#### Task objective
For each line in the data below that has the word "name", copy that line.

#### Materials provided
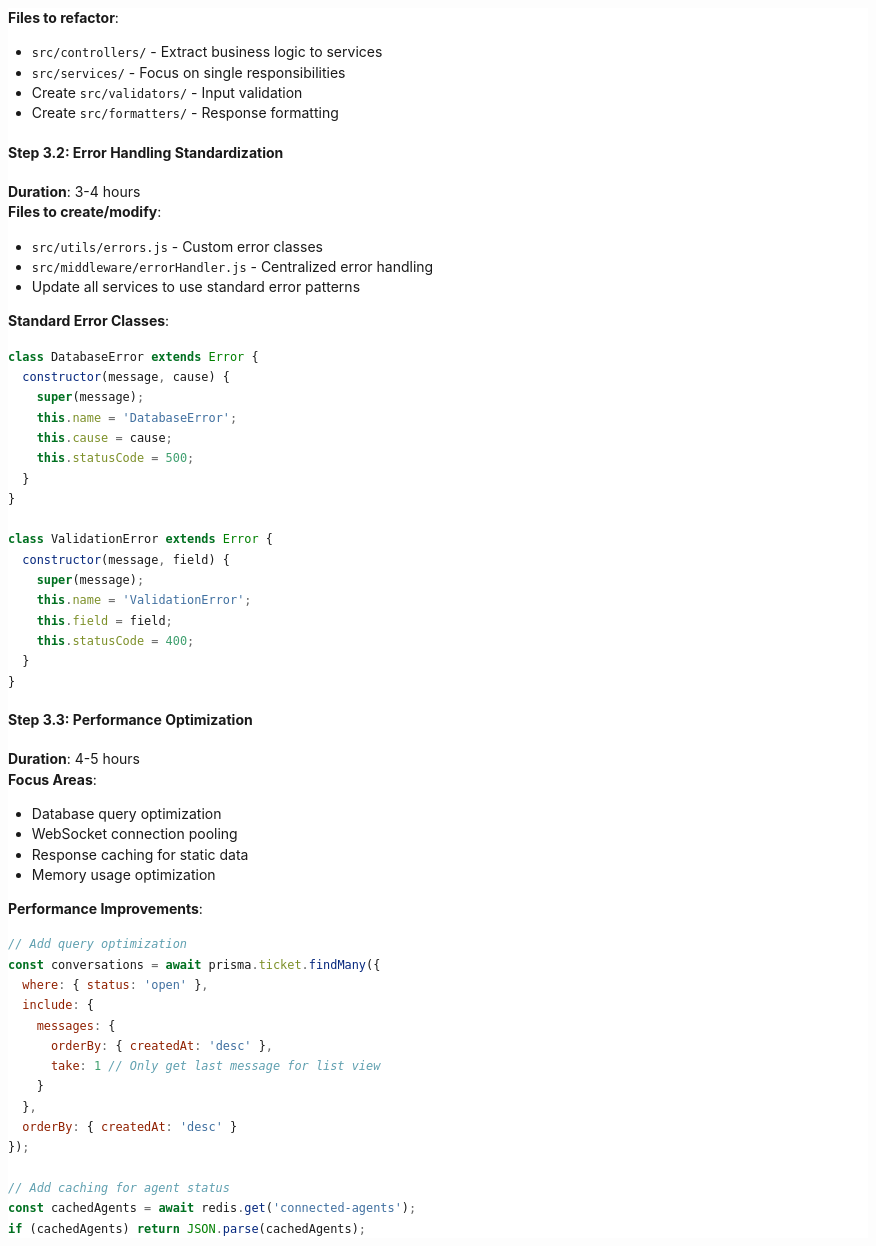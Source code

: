 **Files to refactor**:
- `src/controllers/` - Extract business logic to services
- `src/services/` - Focus on single responsibilities
- Create `src/validators/` - Input validation
- Create `src/formatters/` - Response formatting

#### Step 3.2: Error Handling Standardization
**Duration**: 3-4 hours  
**Files to create/modify**:
- `src/utils/errors.js` - Custom error classes
- `src/middleware/errorHandler.js` - Centralized error handling
- Update all services to use standard error patterns

**Standard Error Classes**:
```javascript
class DatabaseError extends Error {
  constructor(message, cause) {
    super(message);
    this.name = 'DatabaseError';
    this.cause = cause;
    this.statusCode = 500;
  }
}

class ValidationError extends Error {
  constructor(message, field) {
    super(message);
    this.name = 'ValidationError';
    this.field = field;
    this.statusCode = 400;
  }
}
```

#### Step 3.3: Performance Optimization
**Duration**: 4-5 hours  
**Focus Areas**:
- Database query optimization
- WebSocket connection pooling
- Response caching for static data
- Memory usage optimization

**Performance Improvements**:
```javascript
// Add query optimization
const conversations = await prisma.ticket.findMany({
  where: { status: 'open' },
  include: {
    messages: {
      orderBy: { createdAt: 'desc' },
      take: 1 // Only get last message for list view
    }
  },
  orderBy: { createdAt: 'desc' }
});

// Add caching for agent status
const cachedAgents = await redis.get('connected-agents');
if (cachedAgents) return JSON.parse(cachedAgents);
```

#### Reply
    this.name = 'DatabaseError';
    this.name = 'ValidationError';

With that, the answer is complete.